=== ABOUT THIS TASK ===
Retype the records exactly.

(Source records)
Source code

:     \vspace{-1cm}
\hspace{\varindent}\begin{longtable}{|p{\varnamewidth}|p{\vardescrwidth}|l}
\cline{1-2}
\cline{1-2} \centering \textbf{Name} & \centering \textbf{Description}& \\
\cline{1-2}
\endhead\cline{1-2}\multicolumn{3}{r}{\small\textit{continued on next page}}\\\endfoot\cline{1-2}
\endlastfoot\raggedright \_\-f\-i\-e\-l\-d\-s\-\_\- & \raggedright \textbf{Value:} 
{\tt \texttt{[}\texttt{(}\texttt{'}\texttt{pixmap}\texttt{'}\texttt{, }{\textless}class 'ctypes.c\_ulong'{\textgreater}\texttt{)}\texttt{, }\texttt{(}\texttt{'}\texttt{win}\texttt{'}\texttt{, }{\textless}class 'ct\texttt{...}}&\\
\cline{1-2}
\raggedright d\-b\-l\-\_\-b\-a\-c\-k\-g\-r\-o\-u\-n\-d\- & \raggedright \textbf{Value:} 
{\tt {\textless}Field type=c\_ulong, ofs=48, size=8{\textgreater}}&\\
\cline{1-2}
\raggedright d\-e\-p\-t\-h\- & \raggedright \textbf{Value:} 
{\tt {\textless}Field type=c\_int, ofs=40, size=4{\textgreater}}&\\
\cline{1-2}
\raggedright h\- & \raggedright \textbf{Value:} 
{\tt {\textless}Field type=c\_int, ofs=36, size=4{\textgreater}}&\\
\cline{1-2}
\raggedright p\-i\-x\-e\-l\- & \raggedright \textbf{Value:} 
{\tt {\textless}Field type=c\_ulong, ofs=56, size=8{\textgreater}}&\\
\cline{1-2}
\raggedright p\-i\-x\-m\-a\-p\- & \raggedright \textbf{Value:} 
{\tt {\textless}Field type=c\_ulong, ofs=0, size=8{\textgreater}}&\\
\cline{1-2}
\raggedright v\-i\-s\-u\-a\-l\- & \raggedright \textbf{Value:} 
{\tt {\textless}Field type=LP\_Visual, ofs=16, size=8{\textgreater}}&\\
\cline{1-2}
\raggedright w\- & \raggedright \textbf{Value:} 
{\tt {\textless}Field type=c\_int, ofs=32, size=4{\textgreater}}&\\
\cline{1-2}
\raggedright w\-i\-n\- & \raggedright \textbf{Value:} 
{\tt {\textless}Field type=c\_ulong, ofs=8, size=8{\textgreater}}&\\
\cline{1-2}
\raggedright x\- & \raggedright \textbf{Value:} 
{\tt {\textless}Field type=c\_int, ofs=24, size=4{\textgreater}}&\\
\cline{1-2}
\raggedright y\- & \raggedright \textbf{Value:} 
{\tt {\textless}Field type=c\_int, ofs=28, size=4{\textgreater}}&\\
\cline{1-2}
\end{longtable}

=== SOLUTION TO THE EXERCISE ===
Source code

:     \vspace{-1cm}
\hspace{\varindent}\begin{longtable}{|p{\varnamewidth}|p{\vardescrwidth}|l}
\cline{1-2}
\cline{1-2} \centering \textbf{Name} & \centering \textbf{Description}& \\
\cline{1-2}
\endhead\cline{1-2}\multicolumn{3}{r}{\small\textit{continued on next page}}\\\endfoot\cline{1-2}
\endlastfoot\raggedright \_\-f\-i\-e\-l\-d\-s\-\_\- & \raggedright \textbf{Value:} 
{\tt \texttt{[}\texttt{(}\texttt{'}\texttt{pixmap}\texttt{'}\texttt{, }{\textless}class 'ctypes.c\_ulong'{\textgreater}\texttt{)}\texttt{, }\texttt{(}\texttt{'}\texttt{win}\texttt{'}\texttt{, }{\textless}class 'ct\texttt{...}}&\\
\cline{1-2}
\raggedright d\-b\-l\-\_\-b\-a\-c\-k\-g\-r\-o\-u\-n\-d\- & \raggedright \textbf{Value:} 
{\tt {\textless}Field type=c\_ulong, ofs=48, size=8{\textgreater}}&\\
\cline{1-2}
\raggedright d\-e\-p\-t\-h\- & \raggedright \textbf{Value:} 
{\tt {\textless}Field type=c\_int, ofs=40, size=4{\textgreater}}&\\
\cline{1-2}
\raggedright h\- & \raggedright \textbf{Value:} 
{\tt {\textless}Field type=c\_int, ofs=36, size=4{\textgreater}}&\\
\cline{1-2}
\raggedright p\-i\-x\-e\-l\- & \raggedright \textbf{Value:} 
{\tt {\textless}Field type=c\_ulong, ofs=56, size=8{\textgreater}}&\\
\cline{1-2}
\raggedright p\-i\-x\-m\-a\-p\- & \raggedright \textbf{Value:} 
{\tt {\textless}Field type=c\_ulong, ofs=0, size=8{\textgreater}}&\\
\cline{1-2}
\raggedright v\-i\-s\-u\-a\-l\- & \raggedright \textbf{Value:} 
{\tt {\textless}Field type=LP\_Visual, ofs=16, size=8{\textgreater}}&\\
\cline{1-2}
\raggedright w\- & \raggedright \textbf{Value:} 
{\tt {\textless}Field type=c\_int, ofs=32, size=4{\textgreater}}&\\
\cline{1-2}
\raggedright w\-i\-n\- & \raggedright \textbf{Value:} 
{\tt {\textless}Field type=c\_ulong, ofs=8, size=8{\textgreater}}&\\
\cline{1-2}
\raggedright x\- & \raggedright \textbf{Value:} 
{\tt {\textless}Field type=c\_int, ofs=24, size=4{\textgreater}}&\\
\cline{1-2}
\raggedright y\- & \raggedright \textbf{Value:} 
{\tt {\textless}Field type=c\_int, ofs=28, size=4{\textgreater}}&\\
\cline{1-2}
\end{longtable}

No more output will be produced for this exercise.